In addition to his wife, Mr. Jenkins is survived by their children, Jamie, Alec and Page Jenkins, and a brother, Jeffrey.
“His curiosity and passion for science and the natural world was boundless,” Margaret Raymo, Mr. Jenkins’s longtime editor, told Publishers Weekly. Over the last 25 years she and Mr. Jenkins had worked on more than 50 books together, first at Houghton Mifflin Harcourt and then at Little, Brown Books for Young Readers, where Ms. Raymo is executive editor, and where Mr. Jenkins and Ms. Page’s next two books will be published.
“He always had new ideas percolating — the hard thing was to decide which one to work on next,” she said. “He wanted to get kids excited about science.”
In a phone interview Ms. Raymo added, “I always learned something when we worked together.”

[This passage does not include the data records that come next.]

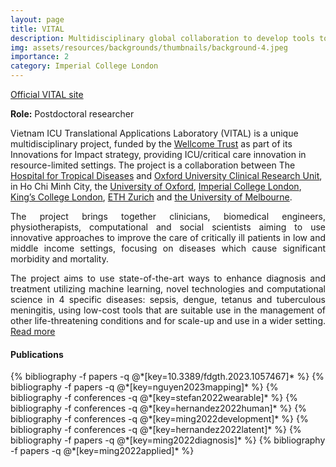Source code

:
 ```yaml
---
layout: page
title: VITAL
description: Multidisciplinary global collaboration to develop tools to support dengue management in limited resource settings.
img: assets/resources/backgrounds/thumbnails/background-4.jpeg
importance: 2
category: Imperial College London
---
```


<a href="http://vital.oucru.org/"
   class="" target="_blank">
   Official VITAL site
   <i class="fa fa-sm fa-link" aria-hidden="true"></i>
</a>

<b>Role:</b> Postdoctoral researcher

<p align="justify;">
    Vietnam ICU Translational Applications Laboratory (VITAL) is a unique multidisciplinary project, 
    funded by the <a href="https://wellcome.ac.uk/">Wellcome Trust</a> as part of its Innovations 
    for Impact strategy, providing ICU/critical care innovation in resource-limited settings. The 
    project is a collaboration between The <a href="http://www.bvbnd.vn/">Hospital for Tropical 
    Diseases</a> and <a href="http://www.oucru.org/">Oxford University Clinical Research Unit</a>, 
    in Ho Chi Minh City, the <a href="http://www.ox.ac.uk/">University of Oxford</a>, 
    <a href="https://www.imperial.ac.uk/">Imperial College London</a>, 
    <a href="https://www.kcl.ac.uk/">King’s College London</a>, 
    <a href="https://ethz.ch/en.html">ETH Zurich</a> and 
    <a href="https://www.unimelb.edu.au/">the University of Melbourne</a>.
</p>

<p align="justify">
    The project brings together clinicians, biomedical engineers, physiotherapists, 
    computational and social scientists aiming to use innovative approaches to improve the
    care of critically ill patients in low and middle income settings, focusing on diseases 
    which cause significant morbidity and mortality.
</p>

<p align="justify">
    The project aims to use state-of-the-art ways to enhance diagnosis and treatment utilizing 
    machine learning, novel technologies and computational science in 4 specific diseases: 
    sepsis, dengue, tetanus and tuberculous meningitis, using low-cost tools that are suitable 
    use in the management of other life-threatening conditions and for scale-up and use in a 
    wider setting. <a href="http://vital.oucru.org/research-setting/"> Read more </a>
</p>

<!--
The team will be based in the Hospital for Tropical Diseases (HTD) ICU in Ho Chi Minh 
city and provide proof-of-principle that bioengineering and artificial intelligence can 
be used to define physiology and inform clinical decision making in the treatment of 
the commonest life-threatening infectious diseases (dengue shock, septic shock, tetanus,
TB meningitis).
-->

#### Publications
    
<div class="publications">
   {% bibliography -f papers -q @*[key=10.3389/fdgth.2023.1057467]* %}
   {% bibliography -f papers -q @*[key=nguyen2023mapping]* %}
   {% bibliography -f conferences -q @*[key=stefan2022wearable]* %}
   {% bibliography -f conferences -q @*[key=hernandez2022human]* %}
   {% bibliography -f conferences -q @*[key=ming2022development]* %}
   {% bibliography -f conferences -q @*[key=hernandez2022latent]* %}
   {% bibliography -f papers -q @*[key=ming2022diagnosis]* %}
   {% bibliography -f papers -q @*[key=ming2022applied]* %}
</div>
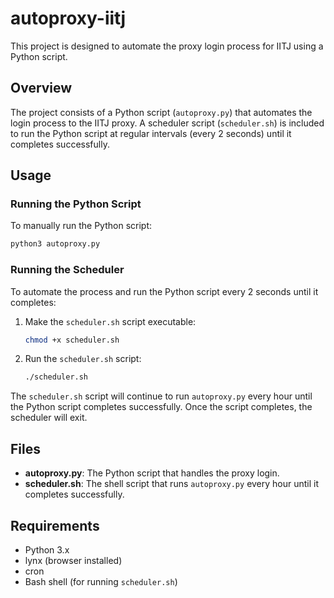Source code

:# autoproxy-iitj

This project is designed to automate the proxy login process for IITJ using a Python script.

## Overview

The project consists of a Python script (`autoproxy.py`) that automates the login process to the IITJ proxy. A scheduler script (`scheduler.sh`) is included to run the Python script at regular intervals (every 2 seconds) until it completes successfully.

## Usage

### Running the Python Script

To manually run the Python script:

```bash
python3 autoproxy.py
```

### Running the Scheduler

To automate the process and run the Python script every 2 seconds until it completes:

1. Make the `scheduler.sh` script executable:

   ```bash
   chmod +x scheduler.sh
   ```

2. Run the `scheduler.sh` script:

   ```bash
   ./scheduler.sh
   ```

The `scheduler.sh` script will continue to run `autoproxy.py` every hour until the Python script completes successfully. Once the script completes, the scheduler will exit.

## Files

- **autoproxy.py**: The Python script that handles the proxy login.
- **scheduler.sh**: The shell script that runs `autoproxy.py` every hour until it completes successfully.

## Requirements

- Python 3.x
- lynx (browser installed)
- cron
- Bash shell (for running `scheduler.sh`)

Over the years, Mr. Jenkins found himself increasingly frustrated by society’s creep toward creationism and other questionable science. The idea that evolution should be considered theory and not scientific fact, or that it shouldn’t be taught at all, particularly roiled him.
A gentle, soft-spoken man whose conversational style often soothed others, he was stunned a decade or so ago when he delivered a speech to a group of educators about the dangers of ignoring scientific data or manipulating facts for political gain or financial profit, and some in the audience walked out.
“Understanding how science works means that we know how to think critically about things,” he said that day, “that we can observe things as they really appear to be, rather than as we are told they are, formulate new ideas about those things, and test them against what we already know.
“This kind of thinking,” he added, “is essential if we want to preserve some sort of control over our lives and our culture.”